_Task data_
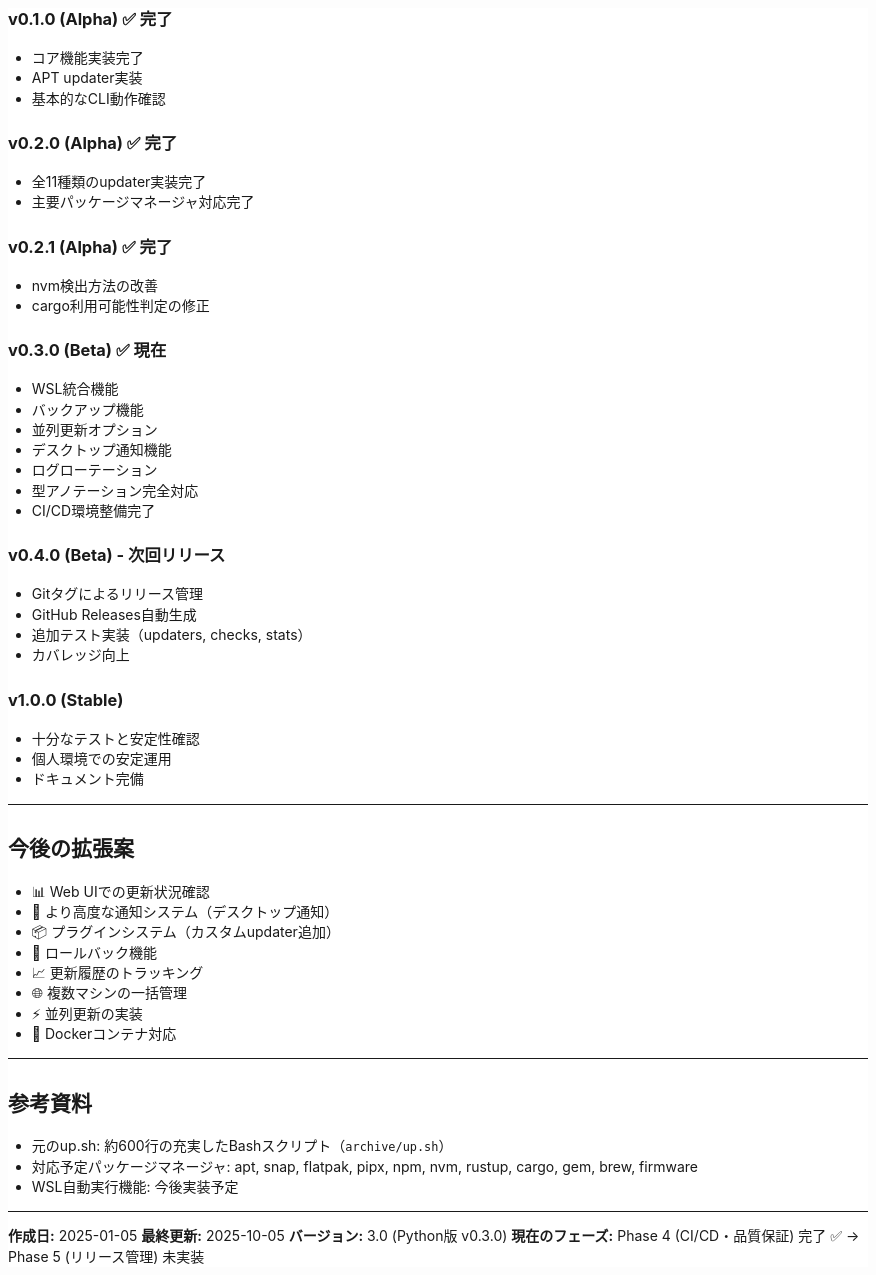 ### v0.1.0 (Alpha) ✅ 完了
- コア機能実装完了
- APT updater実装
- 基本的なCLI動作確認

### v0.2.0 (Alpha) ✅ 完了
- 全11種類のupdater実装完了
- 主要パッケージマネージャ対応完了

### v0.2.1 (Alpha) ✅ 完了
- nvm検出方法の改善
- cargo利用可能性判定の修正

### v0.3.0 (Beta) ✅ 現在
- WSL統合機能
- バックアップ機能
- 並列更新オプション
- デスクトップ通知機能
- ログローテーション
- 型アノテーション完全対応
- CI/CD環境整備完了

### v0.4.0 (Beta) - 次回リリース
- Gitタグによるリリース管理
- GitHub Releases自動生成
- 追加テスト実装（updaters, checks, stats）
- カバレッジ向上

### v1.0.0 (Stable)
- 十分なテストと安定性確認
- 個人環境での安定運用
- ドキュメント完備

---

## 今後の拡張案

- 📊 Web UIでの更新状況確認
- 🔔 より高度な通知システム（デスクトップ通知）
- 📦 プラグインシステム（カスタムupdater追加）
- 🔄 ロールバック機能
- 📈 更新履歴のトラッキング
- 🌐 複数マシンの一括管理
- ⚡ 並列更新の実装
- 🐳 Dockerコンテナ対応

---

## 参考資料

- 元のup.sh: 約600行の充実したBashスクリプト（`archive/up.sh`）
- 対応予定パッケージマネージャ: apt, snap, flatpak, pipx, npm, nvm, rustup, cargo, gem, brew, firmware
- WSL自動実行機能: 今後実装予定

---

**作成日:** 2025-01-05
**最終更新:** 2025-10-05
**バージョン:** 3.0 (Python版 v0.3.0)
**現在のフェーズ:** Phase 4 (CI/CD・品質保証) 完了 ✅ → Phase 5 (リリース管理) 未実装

_What the exercise asks_
Go to the line in the listing above that has "- 追加テスト実装（updaters, checks, stats）" in it. Set down that line and each one after it, exactly.

_Written response_
- 追加テスト実装（updaters, checks, stats）
- カバレッジ向上

### v1.0.0 (Stable)
- 十分なテストと安定性確認
- 個人環境での安定運用
- ドキュメント完備

---

## 今後の拡張案

- 📊 Web UIでの更新状況確認
- 🔔 より高度な通知システム（デスクトップ通知）
- 📦 プラグインシステム（カスタムupdater追加）
- 🔄 ロールバック機能
- 📈 更新履歴のトラッキング
- 🌐 複数マシンの一括管理
- ⚡ 並列更新の実装
- 🐳 Dockerコンテナ対応

---

## 参考資料

- 元のup.sh: 約600行の充実したBashスクリプト（`archive/up.sh`）
- 対応予定パッケージマネージャ: apt, snap, flatpak, pipx, npm, nvm, rustup, cargo, gem, brew, firmware
- WSL自動実行機能: 今後実装予定

---

**作成日:** 2025-01-05
**最終更新:** 2025-10-05
**バージョン:** 3.0 (Python版 v0.3.0)
**現在のフェーズ:** Phase 4 (CI/CD・品質保証) 完了 ✅ → Phase 5 (リリース管理) 未実装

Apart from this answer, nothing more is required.